(Entram Horário, Marcelo e Bernardo)
HORÁCIO — Deus guarde a Vossa Alteza.
HAMLET — Alegra-me rever-te com saúde… Horácio, se a memória não me falha.
HORÁCIO — O mesmo criado, príncipe, de sempre.
HAMLET — Amigo, amigo; é o nome que eu te dou. Qual a razão de haveres tu deixado. Vitemberga?… Marcelo?
MARCELO — Meu bom príncipe…
HAMLET — Muito prazer. (A Bernardo) Bons dias. Mas falando sério, por que deixaste Vitemberga?
HORÁCIO — Simples disposição de um preguiçoso.
HAMLET — Não quisera ouvir isso de teus próprios inimigos. Por isso, não me faças ao ouvido a violência de depores contra ti próprio. Não, não és vadio. Qual o motivo que a Elsinor te trouxe? Conosco aprenderás a beber muito.
HORÁCIO — Senhor, os funerais de vosso pai.
HAMLET — Meu caro condiscípulo, não zombes; creio que vieste para o casamento. de minha mãe.
HORÁCIO — Realmente, foi bem perto.
HAMLET — Economia, Horácio! Os bolos fúnebres serviram para os frios do esposório. Preferira encontrar no céu o inimigo mais ferrenho, a viver tal dia, Horácio. Meu pai! Às vezes julgo ver meu pai.
HORÁCIO — Como, senhor?
HAMLET — Com os olhos da alma, Horácio.
HORÁCIO — Vi-o uma vez; um grande rei, de fato.
HAMLET — Um homem, na acepção lata do termo; jamais poderei ver alguém como ele.

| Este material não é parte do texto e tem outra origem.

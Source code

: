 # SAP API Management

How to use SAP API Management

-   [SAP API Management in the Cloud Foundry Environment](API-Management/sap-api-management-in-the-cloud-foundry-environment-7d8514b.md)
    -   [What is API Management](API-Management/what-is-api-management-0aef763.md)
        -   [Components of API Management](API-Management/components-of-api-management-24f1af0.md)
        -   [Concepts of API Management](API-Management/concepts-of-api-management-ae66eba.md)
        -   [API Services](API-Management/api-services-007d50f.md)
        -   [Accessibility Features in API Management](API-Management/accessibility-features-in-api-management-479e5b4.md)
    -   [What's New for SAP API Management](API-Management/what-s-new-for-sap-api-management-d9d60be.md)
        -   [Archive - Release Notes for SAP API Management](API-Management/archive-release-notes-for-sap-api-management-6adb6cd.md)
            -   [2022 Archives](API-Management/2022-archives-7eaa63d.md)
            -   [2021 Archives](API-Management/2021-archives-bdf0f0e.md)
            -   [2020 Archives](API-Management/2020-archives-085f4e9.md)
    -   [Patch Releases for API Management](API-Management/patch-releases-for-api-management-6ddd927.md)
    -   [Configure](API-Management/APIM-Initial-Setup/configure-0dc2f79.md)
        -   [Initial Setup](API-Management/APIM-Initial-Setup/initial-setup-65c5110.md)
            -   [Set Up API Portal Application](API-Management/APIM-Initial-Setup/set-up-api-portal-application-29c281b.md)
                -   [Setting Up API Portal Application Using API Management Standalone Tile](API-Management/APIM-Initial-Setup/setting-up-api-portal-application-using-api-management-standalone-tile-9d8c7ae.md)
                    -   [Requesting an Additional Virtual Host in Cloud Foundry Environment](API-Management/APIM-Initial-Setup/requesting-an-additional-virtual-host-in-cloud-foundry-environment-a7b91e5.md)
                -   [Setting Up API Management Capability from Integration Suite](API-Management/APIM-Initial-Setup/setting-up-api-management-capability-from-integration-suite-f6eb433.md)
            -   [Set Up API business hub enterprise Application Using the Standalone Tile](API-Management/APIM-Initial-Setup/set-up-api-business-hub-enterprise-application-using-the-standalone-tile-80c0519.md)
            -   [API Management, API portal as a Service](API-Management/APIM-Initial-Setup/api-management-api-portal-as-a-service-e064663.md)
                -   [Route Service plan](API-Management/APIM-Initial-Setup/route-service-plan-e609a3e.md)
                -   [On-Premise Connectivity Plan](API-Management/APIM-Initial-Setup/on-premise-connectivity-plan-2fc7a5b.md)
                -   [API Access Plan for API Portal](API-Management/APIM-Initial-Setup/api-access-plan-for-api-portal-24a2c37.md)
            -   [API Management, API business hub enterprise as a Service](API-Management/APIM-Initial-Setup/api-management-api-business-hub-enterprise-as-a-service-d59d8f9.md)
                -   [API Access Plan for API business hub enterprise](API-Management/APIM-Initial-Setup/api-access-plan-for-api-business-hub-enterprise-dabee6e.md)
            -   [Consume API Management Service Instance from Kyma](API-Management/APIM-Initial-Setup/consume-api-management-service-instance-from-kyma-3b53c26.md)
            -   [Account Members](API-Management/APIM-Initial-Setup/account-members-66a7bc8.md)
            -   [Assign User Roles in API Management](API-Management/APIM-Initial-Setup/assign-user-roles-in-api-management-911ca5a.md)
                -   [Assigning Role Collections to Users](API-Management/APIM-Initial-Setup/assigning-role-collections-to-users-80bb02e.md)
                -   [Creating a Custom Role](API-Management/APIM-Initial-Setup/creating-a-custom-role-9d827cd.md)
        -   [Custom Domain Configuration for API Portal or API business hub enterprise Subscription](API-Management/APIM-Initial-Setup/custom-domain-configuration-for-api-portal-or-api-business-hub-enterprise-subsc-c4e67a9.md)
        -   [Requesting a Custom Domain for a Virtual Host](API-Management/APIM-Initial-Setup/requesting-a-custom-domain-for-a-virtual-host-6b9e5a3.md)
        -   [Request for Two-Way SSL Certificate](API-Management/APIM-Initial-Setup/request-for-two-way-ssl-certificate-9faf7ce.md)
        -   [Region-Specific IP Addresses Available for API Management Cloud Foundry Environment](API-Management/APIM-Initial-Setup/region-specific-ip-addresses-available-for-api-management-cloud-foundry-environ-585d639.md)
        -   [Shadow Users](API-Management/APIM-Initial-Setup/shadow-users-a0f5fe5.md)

HORÁCIO — Creio, senhor, que o vi nesta noite última.
HAMLET — A quem?
HORÁCIO — A vosso pai, senhor.
HAMLET — O rei meu pai?
[…]
HORÁCIO — Duas noites a fio estes senhores, o Bernardo e o Marcelo, quando guarda montavam, na hora morta da meia-noite, viram uma figura parecida com vosso pai, armado da cabeça até aos pés, avançando com postura lenta e grave. Três vezes pelos olhos pávidos lhes passou, à só distância de um bastão de comando. Eles, gelados pelo medo, ficaram sem ter ânimo para falar-lhe. O fato me confiaram, sob a maior reserva, ainda abalados. Montei guarda com eles na outra noite… E eis que na hora indicada, sob a forma que eles a descreveram, tudo exato, voltou a aparição… Sim, vosso pai; conheci-o; estas mãos não se parecem tanto.
HAMLET — Onde foi tudo isso?
MARCELO — Na esplanada, senhor, onde ficávamos de guarda.
[…]
HAMLET — Desejara tê-lo visto.
HORÁCIO — Sem dúvida, isso havia de causar-vos profunda admiração.
HAMLET — Muito provavelmente. E demorou-se?
HORÁCIO — O tempo de contar, com certa calma, até cem.
MARCELO e BERNARDO — Muito mais! Muito mais tempo!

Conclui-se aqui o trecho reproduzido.